Opening Nov. 21, Creed II follows 2015’s acclaimed franchise reboot starring Michael B. Jordan as Adonis, the boxing son of Rocky’s original rival, Apollo Creed. Caple was specifically chosen by Stallone, Jordan and Creed and Black Panther director Ryan Coogler to helm the sequel, Caple’s major studio debut.
“I had some ideas for the script, some things that go back to Rocky and Rocky II,” says Caple, who took a break from post-editing to talk about making Rocky relevant to a new generation.
On His First Marquee Feature Film: It’s a big movie, the biggest shoot I’ve ever had. I’ve stepped up to a bigger platform with so many moving pieces. With all the digital effects, I feel like I’m making a Marvel movie. I was never able to afford digital effects before. It’s like making two movies.
On Working With Stallone: Sly has done more fight scenes than anybody. He’s been in this game for years. It was interesting, because there are two different parts of Sly. The actor is different from the writer. It was weird, because he is Rocky. When he walks into a room he gets a standing ovation every time. He still has that youthfulness and energy. To see him still be excited about that character blows my mind.

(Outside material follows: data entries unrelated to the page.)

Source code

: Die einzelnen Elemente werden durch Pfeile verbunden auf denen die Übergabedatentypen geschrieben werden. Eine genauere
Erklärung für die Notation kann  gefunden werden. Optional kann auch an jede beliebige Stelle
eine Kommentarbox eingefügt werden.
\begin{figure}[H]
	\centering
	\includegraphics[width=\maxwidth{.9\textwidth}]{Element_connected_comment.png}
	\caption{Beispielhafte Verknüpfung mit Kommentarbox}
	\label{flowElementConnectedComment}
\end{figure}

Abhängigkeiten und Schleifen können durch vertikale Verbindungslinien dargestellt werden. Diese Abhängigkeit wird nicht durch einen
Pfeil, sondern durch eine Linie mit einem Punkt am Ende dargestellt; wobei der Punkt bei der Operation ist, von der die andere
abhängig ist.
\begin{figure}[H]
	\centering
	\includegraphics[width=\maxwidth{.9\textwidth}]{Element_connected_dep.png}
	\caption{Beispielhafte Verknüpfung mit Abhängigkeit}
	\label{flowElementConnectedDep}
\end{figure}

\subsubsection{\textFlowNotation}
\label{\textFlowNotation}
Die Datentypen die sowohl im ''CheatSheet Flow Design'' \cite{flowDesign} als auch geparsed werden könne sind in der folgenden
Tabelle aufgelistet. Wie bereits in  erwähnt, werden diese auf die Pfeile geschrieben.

On Rebooting The Franchise For a New Geneartion: To be honest, I think that was one of the big reasons I got the job. Sly told me that he needed me to help him figure out how to crack this story and carry on what was created in Creed. I wanted to pay homage to the classic Rocky moments but be able to bring some texture to the younger audience. There are some young dudes who did music for this film who never saw a Rocky movie — they only knew the Creed movie.

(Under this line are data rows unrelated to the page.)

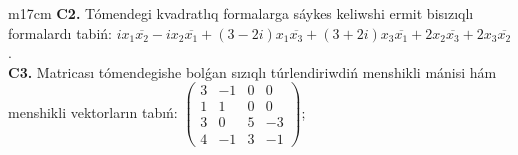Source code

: \documentclass{article}
\begin{document}
\begin{tabular}{m{17cm}}
\textbf{C2.} Tómendegi kvadratlıq formalarga sáykes keliwshi ermit bisızıqlı formalardı tabiń: \(ix_{1}\overline{x_{2}} - ix_{2}\overline{x_{1}} + (3 - 2i)x_{1}\overline{x_{3}} + (3 + 2i)x_{3}\overline{x_{1}} + 2x_{2}\overline{x_{3}} + 2x_{3}\overline{x_{2}}\). \\
\textbf{C3.} Matricası tómendegishe bolǵan sızıqlı túrlendiriwdiń menshikli mánisi hám menshikli vektorların tabıń: \(\begin{pmatrix} 3 & - 1 & 0 & 0 \\ 1 & 1 & 0 & 0 \\ 3 & 0 & 5 & - 3 \\ 4 & - 1 & 3 & - 1 \end{pmatrix}\); \\

\end{tabular}
\vspace{1cm}
\end{document}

On The Creed II Story: There are a couple different storylines. We reintroduce Ivan Drago [Dolph Lundgren’s villain from Rocky IV] and [introduce] his son Viktor. We had to make a scary character feel fresh, and I think we accomplished that in a way that feels real. People are really going to dig the new Drago character.
On Filming a Blockbuster: It can be hard to have your own voice with a big industry film. There are a lot of big exclamation points, but the stuff in between is what you focus on as a director or an actor. The [boxing] choreography was very time-consuming. Everything else felt normal. Once you have everyone on the same page with the same vision, it comes together. I had a lot of pros around me who have done this for years.
On Spotlighting Characters of Color: Sly and MGM were very specific about that. Michael B. and Tessa [Thompson, who plays Creed’s love interest] are black people on the screen who are not slaves or drug dealers. Our culture is embedded in their storylines, and we stay true to their environment, not some cliche environment.